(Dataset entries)
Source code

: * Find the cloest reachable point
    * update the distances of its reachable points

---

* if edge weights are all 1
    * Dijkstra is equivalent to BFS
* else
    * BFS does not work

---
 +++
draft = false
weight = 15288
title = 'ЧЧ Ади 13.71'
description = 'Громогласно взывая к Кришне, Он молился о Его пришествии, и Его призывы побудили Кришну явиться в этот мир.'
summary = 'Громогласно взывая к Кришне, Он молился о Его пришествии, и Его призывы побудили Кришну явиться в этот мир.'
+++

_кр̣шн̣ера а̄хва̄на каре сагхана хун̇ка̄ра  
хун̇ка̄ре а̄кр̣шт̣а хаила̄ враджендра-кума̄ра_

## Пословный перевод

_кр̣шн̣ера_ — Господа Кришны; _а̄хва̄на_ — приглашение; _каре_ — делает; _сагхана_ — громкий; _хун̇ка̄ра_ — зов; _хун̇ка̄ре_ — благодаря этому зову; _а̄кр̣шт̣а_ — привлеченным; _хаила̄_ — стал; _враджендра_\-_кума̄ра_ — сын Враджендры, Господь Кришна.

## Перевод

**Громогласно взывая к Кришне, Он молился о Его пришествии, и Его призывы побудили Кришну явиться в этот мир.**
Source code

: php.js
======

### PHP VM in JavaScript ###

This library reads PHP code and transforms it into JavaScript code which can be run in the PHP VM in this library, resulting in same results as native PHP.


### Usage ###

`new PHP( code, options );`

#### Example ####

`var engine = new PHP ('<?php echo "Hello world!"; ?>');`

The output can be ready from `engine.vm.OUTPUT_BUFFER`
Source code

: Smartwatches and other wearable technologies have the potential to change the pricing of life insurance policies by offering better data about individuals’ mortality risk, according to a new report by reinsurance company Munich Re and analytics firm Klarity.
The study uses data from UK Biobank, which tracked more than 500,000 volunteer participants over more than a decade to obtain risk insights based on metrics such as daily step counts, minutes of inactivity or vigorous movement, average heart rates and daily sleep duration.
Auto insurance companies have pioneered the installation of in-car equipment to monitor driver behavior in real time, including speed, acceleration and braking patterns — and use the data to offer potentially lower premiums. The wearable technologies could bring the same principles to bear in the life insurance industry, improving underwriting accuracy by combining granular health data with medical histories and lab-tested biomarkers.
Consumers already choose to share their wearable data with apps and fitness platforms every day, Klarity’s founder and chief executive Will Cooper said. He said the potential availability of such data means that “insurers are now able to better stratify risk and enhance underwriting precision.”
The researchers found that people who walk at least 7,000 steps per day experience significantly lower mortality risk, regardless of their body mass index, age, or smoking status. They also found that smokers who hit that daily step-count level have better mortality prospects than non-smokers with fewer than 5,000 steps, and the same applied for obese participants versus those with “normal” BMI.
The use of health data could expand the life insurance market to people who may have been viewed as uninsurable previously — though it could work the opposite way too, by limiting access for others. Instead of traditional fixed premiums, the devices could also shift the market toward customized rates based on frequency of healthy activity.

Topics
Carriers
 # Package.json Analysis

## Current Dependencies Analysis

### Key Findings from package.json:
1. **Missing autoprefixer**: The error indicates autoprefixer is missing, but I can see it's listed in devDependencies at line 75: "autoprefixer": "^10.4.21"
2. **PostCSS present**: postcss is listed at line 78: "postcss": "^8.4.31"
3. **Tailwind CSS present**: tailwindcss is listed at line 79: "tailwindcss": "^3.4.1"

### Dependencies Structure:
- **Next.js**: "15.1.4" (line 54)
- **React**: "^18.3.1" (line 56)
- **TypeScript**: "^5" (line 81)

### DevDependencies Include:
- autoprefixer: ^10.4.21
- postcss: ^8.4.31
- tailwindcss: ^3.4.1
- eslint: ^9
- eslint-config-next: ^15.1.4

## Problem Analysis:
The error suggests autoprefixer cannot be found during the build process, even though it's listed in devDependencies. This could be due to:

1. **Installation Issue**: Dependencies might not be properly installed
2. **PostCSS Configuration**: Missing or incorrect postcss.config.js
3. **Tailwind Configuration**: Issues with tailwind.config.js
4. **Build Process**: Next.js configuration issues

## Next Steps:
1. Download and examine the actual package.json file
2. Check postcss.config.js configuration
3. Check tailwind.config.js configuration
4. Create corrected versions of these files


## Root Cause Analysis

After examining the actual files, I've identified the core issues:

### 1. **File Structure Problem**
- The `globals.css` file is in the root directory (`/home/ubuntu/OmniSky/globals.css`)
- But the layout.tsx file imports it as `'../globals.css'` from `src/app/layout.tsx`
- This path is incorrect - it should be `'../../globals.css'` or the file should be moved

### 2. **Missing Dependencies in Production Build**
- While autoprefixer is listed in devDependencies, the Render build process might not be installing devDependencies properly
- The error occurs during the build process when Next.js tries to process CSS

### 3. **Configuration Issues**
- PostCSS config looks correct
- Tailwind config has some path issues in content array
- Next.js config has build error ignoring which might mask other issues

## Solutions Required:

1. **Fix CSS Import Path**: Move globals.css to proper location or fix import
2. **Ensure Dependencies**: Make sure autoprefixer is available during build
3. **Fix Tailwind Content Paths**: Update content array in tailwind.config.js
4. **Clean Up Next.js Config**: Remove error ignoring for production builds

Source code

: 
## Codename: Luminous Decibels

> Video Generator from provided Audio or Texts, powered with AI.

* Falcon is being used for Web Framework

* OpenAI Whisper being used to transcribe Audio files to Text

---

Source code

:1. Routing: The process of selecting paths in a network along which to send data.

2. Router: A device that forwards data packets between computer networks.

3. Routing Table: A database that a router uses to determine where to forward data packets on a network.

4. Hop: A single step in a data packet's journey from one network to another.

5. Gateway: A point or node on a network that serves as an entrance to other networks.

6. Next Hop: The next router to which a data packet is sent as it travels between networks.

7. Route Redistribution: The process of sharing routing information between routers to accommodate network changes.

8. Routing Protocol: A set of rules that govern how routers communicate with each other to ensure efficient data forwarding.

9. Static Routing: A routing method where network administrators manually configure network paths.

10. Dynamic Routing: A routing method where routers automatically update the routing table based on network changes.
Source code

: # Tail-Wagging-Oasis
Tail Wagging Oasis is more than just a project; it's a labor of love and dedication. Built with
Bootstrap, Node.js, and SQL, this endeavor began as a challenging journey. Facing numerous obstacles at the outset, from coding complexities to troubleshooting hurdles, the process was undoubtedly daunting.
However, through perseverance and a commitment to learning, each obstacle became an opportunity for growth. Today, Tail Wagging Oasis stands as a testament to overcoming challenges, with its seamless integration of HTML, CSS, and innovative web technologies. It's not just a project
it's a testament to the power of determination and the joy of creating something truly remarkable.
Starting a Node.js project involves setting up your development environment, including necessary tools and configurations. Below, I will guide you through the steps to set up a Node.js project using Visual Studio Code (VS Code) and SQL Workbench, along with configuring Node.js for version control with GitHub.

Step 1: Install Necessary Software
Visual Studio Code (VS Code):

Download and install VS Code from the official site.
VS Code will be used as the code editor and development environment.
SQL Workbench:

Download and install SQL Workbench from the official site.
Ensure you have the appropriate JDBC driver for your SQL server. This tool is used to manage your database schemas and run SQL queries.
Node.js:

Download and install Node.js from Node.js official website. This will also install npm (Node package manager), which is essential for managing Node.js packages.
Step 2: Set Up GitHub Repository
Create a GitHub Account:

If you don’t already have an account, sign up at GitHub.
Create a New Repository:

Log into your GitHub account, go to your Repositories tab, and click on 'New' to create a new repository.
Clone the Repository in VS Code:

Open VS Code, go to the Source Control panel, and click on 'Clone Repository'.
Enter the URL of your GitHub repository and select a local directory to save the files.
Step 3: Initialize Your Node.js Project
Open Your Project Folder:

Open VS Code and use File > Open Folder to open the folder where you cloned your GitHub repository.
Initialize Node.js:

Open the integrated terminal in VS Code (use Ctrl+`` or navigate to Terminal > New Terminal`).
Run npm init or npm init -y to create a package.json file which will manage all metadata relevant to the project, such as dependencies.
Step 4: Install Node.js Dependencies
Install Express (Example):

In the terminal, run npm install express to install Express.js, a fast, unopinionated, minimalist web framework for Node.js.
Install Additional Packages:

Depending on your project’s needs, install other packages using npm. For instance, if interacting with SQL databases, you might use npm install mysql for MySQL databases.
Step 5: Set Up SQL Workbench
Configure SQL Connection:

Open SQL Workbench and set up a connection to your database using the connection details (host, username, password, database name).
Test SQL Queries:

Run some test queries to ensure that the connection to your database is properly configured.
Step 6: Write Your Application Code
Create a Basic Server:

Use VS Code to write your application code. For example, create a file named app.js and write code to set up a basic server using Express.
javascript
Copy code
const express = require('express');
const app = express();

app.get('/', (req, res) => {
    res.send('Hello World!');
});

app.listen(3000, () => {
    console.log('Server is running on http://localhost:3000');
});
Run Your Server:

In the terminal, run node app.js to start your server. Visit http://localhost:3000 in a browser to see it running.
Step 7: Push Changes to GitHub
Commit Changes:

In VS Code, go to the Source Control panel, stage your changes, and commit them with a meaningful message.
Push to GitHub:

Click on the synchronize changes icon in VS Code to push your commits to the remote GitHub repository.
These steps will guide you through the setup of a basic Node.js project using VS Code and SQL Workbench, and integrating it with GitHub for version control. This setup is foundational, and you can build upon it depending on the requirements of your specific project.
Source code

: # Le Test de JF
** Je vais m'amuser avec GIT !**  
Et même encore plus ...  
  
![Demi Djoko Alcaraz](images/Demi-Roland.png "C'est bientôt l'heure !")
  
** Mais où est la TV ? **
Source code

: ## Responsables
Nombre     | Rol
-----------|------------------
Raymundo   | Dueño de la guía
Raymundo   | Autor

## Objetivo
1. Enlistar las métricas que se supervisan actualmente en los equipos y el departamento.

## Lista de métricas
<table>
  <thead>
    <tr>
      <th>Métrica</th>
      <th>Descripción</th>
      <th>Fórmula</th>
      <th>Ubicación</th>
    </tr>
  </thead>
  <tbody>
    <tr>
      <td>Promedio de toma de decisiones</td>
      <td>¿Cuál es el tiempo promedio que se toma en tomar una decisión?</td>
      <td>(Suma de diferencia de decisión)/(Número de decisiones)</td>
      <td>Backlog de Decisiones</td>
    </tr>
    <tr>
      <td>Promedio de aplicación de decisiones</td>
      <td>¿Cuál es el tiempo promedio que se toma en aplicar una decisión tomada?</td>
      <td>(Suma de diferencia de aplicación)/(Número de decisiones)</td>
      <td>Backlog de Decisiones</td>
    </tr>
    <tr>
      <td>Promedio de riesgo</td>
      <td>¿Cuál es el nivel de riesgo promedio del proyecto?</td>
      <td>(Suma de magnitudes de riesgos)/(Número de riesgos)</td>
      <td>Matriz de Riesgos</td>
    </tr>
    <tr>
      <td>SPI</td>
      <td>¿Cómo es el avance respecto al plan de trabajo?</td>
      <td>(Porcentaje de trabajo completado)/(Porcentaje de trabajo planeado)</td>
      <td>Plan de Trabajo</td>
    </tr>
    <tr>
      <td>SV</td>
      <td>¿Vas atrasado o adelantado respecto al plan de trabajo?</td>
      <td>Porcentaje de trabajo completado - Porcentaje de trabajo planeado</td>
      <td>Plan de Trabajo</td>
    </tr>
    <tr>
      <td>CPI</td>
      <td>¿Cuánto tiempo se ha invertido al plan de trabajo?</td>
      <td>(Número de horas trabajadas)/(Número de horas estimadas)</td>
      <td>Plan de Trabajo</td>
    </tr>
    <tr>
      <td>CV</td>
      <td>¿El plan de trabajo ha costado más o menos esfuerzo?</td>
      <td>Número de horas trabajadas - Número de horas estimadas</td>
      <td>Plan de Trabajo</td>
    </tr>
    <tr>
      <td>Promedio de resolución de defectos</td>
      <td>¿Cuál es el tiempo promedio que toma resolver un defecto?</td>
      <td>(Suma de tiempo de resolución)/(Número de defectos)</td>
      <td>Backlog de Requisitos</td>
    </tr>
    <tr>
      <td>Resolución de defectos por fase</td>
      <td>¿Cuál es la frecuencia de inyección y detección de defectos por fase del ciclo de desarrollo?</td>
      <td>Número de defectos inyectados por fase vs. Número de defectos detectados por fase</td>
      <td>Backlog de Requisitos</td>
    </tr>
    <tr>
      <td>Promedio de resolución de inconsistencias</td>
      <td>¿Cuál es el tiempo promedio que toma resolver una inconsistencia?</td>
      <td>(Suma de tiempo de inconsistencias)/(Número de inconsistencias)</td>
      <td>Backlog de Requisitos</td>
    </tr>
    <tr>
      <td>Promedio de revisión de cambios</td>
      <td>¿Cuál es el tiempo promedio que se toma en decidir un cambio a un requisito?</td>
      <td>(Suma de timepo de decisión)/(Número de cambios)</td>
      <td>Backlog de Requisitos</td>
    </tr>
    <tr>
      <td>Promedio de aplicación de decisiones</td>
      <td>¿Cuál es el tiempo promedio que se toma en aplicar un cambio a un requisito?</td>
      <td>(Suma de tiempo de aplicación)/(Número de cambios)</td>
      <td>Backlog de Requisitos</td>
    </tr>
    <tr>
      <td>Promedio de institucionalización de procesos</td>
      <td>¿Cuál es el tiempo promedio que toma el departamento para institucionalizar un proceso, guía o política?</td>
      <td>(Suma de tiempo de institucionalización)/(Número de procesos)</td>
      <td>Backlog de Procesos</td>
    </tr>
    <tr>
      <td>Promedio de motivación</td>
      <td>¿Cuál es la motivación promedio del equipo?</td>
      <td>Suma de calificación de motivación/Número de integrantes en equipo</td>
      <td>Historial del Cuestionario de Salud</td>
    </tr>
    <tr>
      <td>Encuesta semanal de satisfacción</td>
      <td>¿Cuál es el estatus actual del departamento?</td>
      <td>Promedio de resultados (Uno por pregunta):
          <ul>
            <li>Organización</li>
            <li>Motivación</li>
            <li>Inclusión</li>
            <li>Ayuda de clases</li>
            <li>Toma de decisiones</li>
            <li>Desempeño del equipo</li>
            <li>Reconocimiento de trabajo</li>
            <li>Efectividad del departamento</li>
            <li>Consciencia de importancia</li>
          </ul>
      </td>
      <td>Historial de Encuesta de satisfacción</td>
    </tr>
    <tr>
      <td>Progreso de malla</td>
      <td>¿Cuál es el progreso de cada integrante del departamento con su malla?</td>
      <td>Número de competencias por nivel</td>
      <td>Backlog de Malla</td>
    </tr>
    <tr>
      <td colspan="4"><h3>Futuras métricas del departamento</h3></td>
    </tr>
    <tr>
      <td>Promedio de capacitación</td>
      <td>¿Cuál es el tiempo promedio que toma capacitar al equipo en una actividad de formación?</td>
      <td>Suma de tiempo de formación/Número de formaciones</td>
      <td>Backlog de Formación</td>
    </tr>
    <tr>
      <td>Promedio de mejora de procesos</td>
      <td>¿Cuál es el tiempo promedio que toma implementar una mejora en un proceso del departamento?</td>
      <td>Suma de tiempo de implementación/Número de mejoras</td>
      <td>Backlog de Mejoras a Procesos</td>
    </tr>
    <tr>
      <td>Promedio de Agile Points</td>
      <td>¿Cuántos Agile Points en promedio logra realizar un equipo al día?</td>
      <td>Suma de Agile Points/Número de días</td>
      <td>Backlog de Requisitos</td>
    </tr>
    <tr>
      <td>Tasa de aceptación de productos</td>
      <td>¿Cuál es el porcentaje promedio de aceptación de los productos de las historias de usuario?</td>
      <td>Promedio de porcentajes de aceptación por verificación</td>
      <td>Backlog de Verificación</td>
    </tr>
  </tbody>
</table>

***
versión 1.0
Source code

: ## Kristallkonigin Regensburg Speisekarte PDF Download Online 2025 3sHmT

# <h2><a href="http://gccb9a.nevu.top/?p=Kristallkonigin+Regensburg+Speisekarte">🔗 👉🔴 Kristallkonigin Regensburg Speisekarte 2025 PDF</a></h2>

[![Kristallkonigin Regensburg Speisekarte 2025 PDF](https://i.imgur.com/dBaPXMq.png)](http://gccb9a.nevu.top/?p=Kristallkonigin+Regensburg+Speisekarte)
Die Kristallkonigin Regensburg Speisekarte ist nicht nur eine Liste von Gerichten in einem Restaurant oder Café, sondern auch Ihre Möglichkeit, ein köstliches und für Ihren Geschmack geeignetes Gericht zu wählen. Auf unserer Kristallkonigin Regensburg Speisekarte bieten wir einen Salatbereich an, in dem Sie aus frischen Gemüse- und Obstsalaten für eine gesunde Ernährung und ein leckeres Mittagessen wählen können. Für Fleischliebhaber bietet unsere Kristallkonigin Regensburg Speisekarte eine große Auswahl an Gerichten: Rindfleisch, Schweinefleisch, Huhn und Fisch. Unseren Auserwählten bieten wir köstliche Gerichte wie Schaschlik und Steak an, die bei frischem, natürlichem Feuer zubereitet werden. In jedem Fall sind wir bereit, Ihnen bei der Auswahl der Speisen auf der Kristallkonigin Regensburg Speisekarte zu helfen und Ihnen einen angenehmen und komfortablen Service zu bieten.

> Exercise goal
Review the entries above and return every line where "этот" appears.

> Worked solution
description = 'Громогласно взывая к Кришне, Он молился о Его пришествии, и Его призывы побудили Кришну явиться в этот мир.'
summary = 'Громогласно взывая к Кришне, Он молился о Его пришествии, и Его призывы побудили Кришну явиться в этот мир.'
**Громогласно взывая к Кришне, Он молился о Его пришествии, и Его призывы побудили Кришну явиться в этот мир.**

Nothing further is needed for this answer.